RTX 4060 Tiの強みと弱みについて
強み | 弱い |
---|---|
フルHDであれば、ハイフレームレートでゲームがプレーできる WQHD解像度のゲームも十分プレー可能 DLSS 3.0(FG)対応 AV1エンコードに対応 | 4K解像度のプレーは厳しい VRAM容量は8GBと少ない |
RTX 4060 Tiのゲーム性能は十分高く、フルHD解像度までであれば、144fpsでゲームプレーすることも十分可能です。
また、WQHD解像度も重量級ゲームのサイバーパンク2077は厳しいですが、それ以外のゲームであれば、平均60fpsを上回ってのゲームプレーも可能です。
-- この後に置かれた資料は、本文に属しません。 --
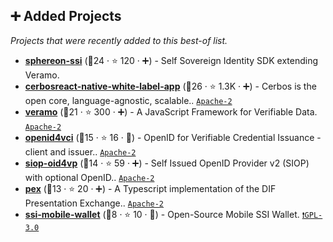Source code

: ## ➕ Added Projects

_Projects that were recently added to this best-of list._

- <b><a href="https://github.com/Sphereon-Opensource/ssi-sdk">sphereon-ssi</a></b> (🥇24 ·  ⭐ 120 · ➕) - Self Sovereign Identity SDK extending Veramo.
- <b><a href="https://github.com/cerbos/cerbos">cerbosreact-native-white-label-app</a></b> (🥉26 ·  ⭐ 1.3K · ➕) - Cerbos is the open core, language-agnostic, scalable.. <code><a href="http://bit.ly/3nYMfla">Apache-2</a></code>
- <b><a href="https://github.com/uport-project/veramo">veramo</a></b> (🥈21 ·  ⭐ 300 · ➕) - A JavaScript Framework for Verifiable Data. <code><a href="http://bit.ly/3nYMfla">Apache-2</a></code>
- <b><a href="https://github.com/Sphereon-Opensource/OpenID4VCI">openid4vci</a></b> (🥈15 ·  ⭐ 16 · 🐣) - OpenID for Verifiable Credential Issuance - client and issuer.. <code><a href="http://bit.ly/3nYMfla">Apache-2</a></code>
- <b><a href="https://github.com/Sphereon-Opensource/SIOP-OID4VP">siop-oid4vp</a></b> (🥈14 ·  ⭐ 59 · ➕) - Self Issued OpenID Provider v2 (SIOP) with optional OpenID.. <code><a href="http://bit.ly/3nYMfla">Apache-2</a></code>
- <b><a href="https://github.com/Sphereon-Opensource/PEX">pex</a></b> (🥉13 ·  ⭐ 20 · ➕) - A Typescript implementation of the DIF Presentation Exchange.. <code><a href="http://bit.ly/3nYMfla">Apache-2</a></code>
- <b><a href="https://github.com/Sphereon-Opensource/ssi-mobile-wallet">ssi-mobile-wallet</a></b> (🥉8 ·  ⭐ 10 · 🐣) - Open-Source Mobile SSI Wallet. <code><a href="http://bit.ly/2M0xdwT">❗️GPL-3.0</a></code>

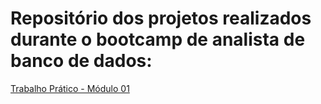 # Repositório dos projetos realizados durante o bootcamp de analista de banco de dados:

[Trabalho Prático - Módulo 01]()
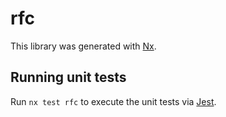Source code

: # rfc

This library was generated with [Nx](https://nx.dev).

## Running unit tests

Run `nx test rfc` to execute the unit tests via [Jest](https://jestjs.io).
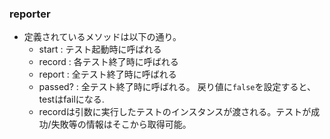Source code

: ### reporter

* 定義されているメソッドは以下の通り。
  * start   : テスト起動時に呼ばれる
  * record  : 各テスト終了時に呼ばれる
  * report  : 全テスト終了時に呼ばれる
  * passed? : 全テスト終了時に呼ばれる。 戻り値に`false`を設定すると、testはfailになる.
  * recordは引数に実行したテストのインスタンスが渡される。テストが成功/失敗等の情報はそこから取得可能。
一方、4K解像度は正直厳しいです。軽量級ゲームであれば、平均60fpsでゲームプレーも可能ですが、少しでも負荷が重いゲームでは4K解像度でのゲームプレーは不可能と思っていいです。
どうしてもフレームレートが足らない場合、DLSSなどのアップスケーリングを組み合わせることで、フレームレートを押し上げることが可能です。
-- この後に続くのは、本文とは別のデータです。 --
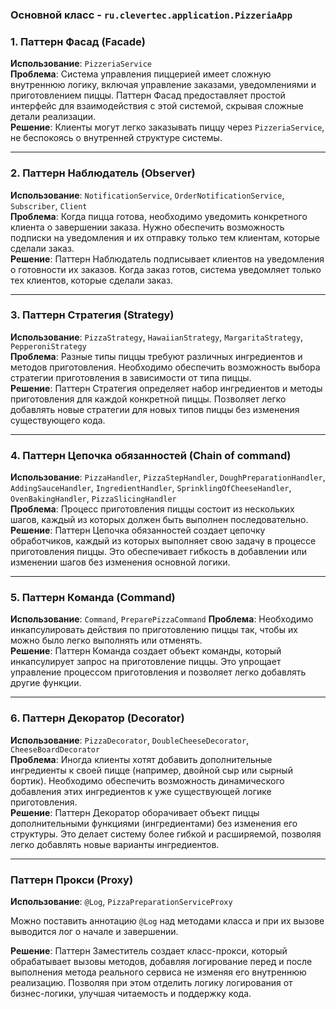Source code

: ### Основной класс - `ru.clevertec.application.PizzeriaApp`

### 1. Паттерн Фасад (Facade)
**Использование**: `PizzeriaService`  
**Проблема**: Система управления пиццерией имеет сложную внутреннюю логику, включая управление заказами, уведомлениями и приготовлением пиццы. Паттерн Фасад предоставляет простой интерфейс для взаимодействия с этой системой, скрывая сложные детали реализации.  
**Решение**: Клиенты могут легко заказывать пиццу через `PizzeriaService`, не беспокоясь о внутренней структуре системы.

---

### 2. Паттерн Наблюдатель (Observer)
**Использование**: `NotificationService`, `OrderNotificationService`, `Subscriber`, `Client`  
**Проблема**: Когда пицца готова, необходимо уведомить конкретного клиента о завершении заказа. Нужно обеспечить возможность подписки на уведомления и их отправку только тем клиентам, которые сделали заказ.  
**Решение**: Паттерн Наблюдатель подписывает клиентов на уведомления о готовности их заказов. Когда заказ готов, система уведомляет только тех клиентов, которые сделали заказ.

---

### 3. Паттерн Стратегия (Strategy)
**Использование**: `PizzaStrategy`, `HawaiianStrategy`, `MargaritaStrategy`, `PepperoniStrategy`  
**Проблема**: Разные типы пиццы требуют различных ингредиентов и методов приготовления. Необходимо обеспечить возможность выбора стратегии приготовления в зависимости от типа пиццы.  
**Решение**: Паттерн Стратегия определяет набор ингредиентов и методы приготовления для каждой конкретной пиццы. Позволяет легко добавлять новые стратегии для новых типов пиццы без изменения существующего кода.

---

### 4. Паттерн Цепочка обязанностей (Chain of command)
**Использование**: `PizzaHandler`, `PizzaStepHandler`, `DoughPreparationHandler`, `AddingSauceHandler`, `IngredientHandler`, `SprinklingOfCheeseHandler`, `OvenBakingHandler`, `PizzaSlicingHandler`  
**Проблема**: Процесс приготовления пиццы состоит из нескольких шагов, каждый из которых должен быть выполнен последовательно.
**Решение**: Паттерн Цепочка обязанностей создает цепочку обработчиков, каждый из которых выполняет свою задачу в процессе приготовления пиццы. Это обеспечивает гибкость в добавлении или изменении шагов без изменения основной логики.

---

### 5. Паттерн Команда (Command)
**Использование**: `Command`, `PreparePizzaCommand`
**Проблема**: Необходимо инкапсулировать действия по приготовлению пиццы так, чтобы их можно было легко выполнять или отменять.  
**Решение**: Паттерн Команда создает объект команды, который инкапсулирует запрос на приготовление пиццы. Это упрощает управление процессом приготовления и позволяет легко добавлять другие функции.

---

### 6. Паттерн Декоратор (Decorator)
**Использование**: `PizzaDecorator`, `DoubleCheeseDecorator`, `CheeseBoardDecorator`  
**Проблема**: Иногда клиенты хотят добавить дополнительные ингредиенты к своей пицце (например, двойной сыр или сырный бортик). Необходимо обеспечить возможность динамического добавления этих ингредиентов к уже существующей логике приготовления.  
**Решение**: Паттерн Декоратор оборачивает объект пиццы дополнительными функциями (ингредиентами) без изменения его структуры. Это делает систему более гибкой и расширяемой, позволяя легко добавлять новые варианты ингредиентов.

---

### Паттерн Прокси (Proxy)
**Использование**: `@Log`, `PizzaPreparationServiceProxy`

Можно поставить аннотацию `@Log` над методами класса и при их вызове выводится лог о начале и завершении.

**Решение**: Паттерн Заместитель создает класс-прокси, который обрабатывает вызовы методов, добавляя логирование перед и после выполнения метода реального сервиса не изменяя его внутреннюю реализацию. Позволяя при этом отделить логику логирования от бизнес-логики, улучшая читаемость и поддержку кода.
さらに、DLSS 3.0(FG)対応ゲームであれば、さらにフレームレートを伸ばすことも可能です。
VRAM容量は8GBと決して多くはないですが、そもそもターゲットはフルHD解像度なので、VRAM容量は8GBで十分です。
競合となるのはRTX 4060、RTX 3060 Tiですが、RTX 4060と比べた場合、ゲームによっては、平均フレームレートは10~30fps位差が開きます。
一方、RTX 3060 Tiとの比較では平均フレームレートは10~20fps位とそこまで大きな差がありません。ただし、RTX 3060 TiはDLSS 3.0(FG)に非対応なので、きちんと対応しているRTX 4060 Tiのほうが魅力は高いです。
RTX 4060 Ti搭載おすすめゲーミングPC
MDL_RH4060T
CPU:Ryzen 5 5500
GPU:RTX 4060 Ti
メモリ:8GB×2
ストレージ:500GB M.2 NVMe SSD
電源:650W 80PLUS BRONZE
価格:139,800円
NEXTGEAR JG-A5G6T
CPU:Ryzen 5 4500
GPU:RTX 4060 Ti
メモリ:8GB×2
ストレージ:1TB M.2 NVMe SSD
電源:750W 80PLUS BRONZE
価格:144,800円
FRGKB550/WS418/NTK
CPU:Ryzen 7 5700X
GPU:RTX 4060 Ti
メモリ:DDR4-3200 16GB×2
ストレージ:1TB M.2 NVMe SSD
電源:600W 80PLUS BRONZE
価格:155,980円
G-GEAR GC5J-D231B/R/CP1
CPU:Corei5-13400F
GPU:RTX 4060 Ti
メモリ:8GB×2
ストレージ:1TB M.2 NVMe SSD
電源:750W 80PLUS GOLD
価格:164,800円
HP Victus 15L パフォーマンスプラスモデル
CPU: Core i7-14700F
GPU:RTX 4060 Ti
メモリ:DDR4-3200 8GB×2
ストレージ:1TB M.2 NVMe SSD
電源:500W 80PLUS BRONZE
価格:168,100円
以上が筆者がおすすめするRTX 4060 Ti搭載モデルです。最安モデルは10万円前半から15万円ほどと幅が広いです。ただ、最安モデルの多くはCPUにRyzen 5 4500を搭載しています。その場合、フレームレートは伸びにくいので注意が必要です。
まとめ
RTX 4060 Ti搭載モデルはBTO各社のモデルをまとめてみると、極端に安いものから高いものまで幅が広い印象です。
ただ、よく探してみると、10万円前半から15万円前後で売り出しているモデルも数多く見つかります。
コスパの良いRTX 4060 Ti搭載モデルを探しているのなら、予算は10万円~15万円ほど用意しておけば問題ないと思います。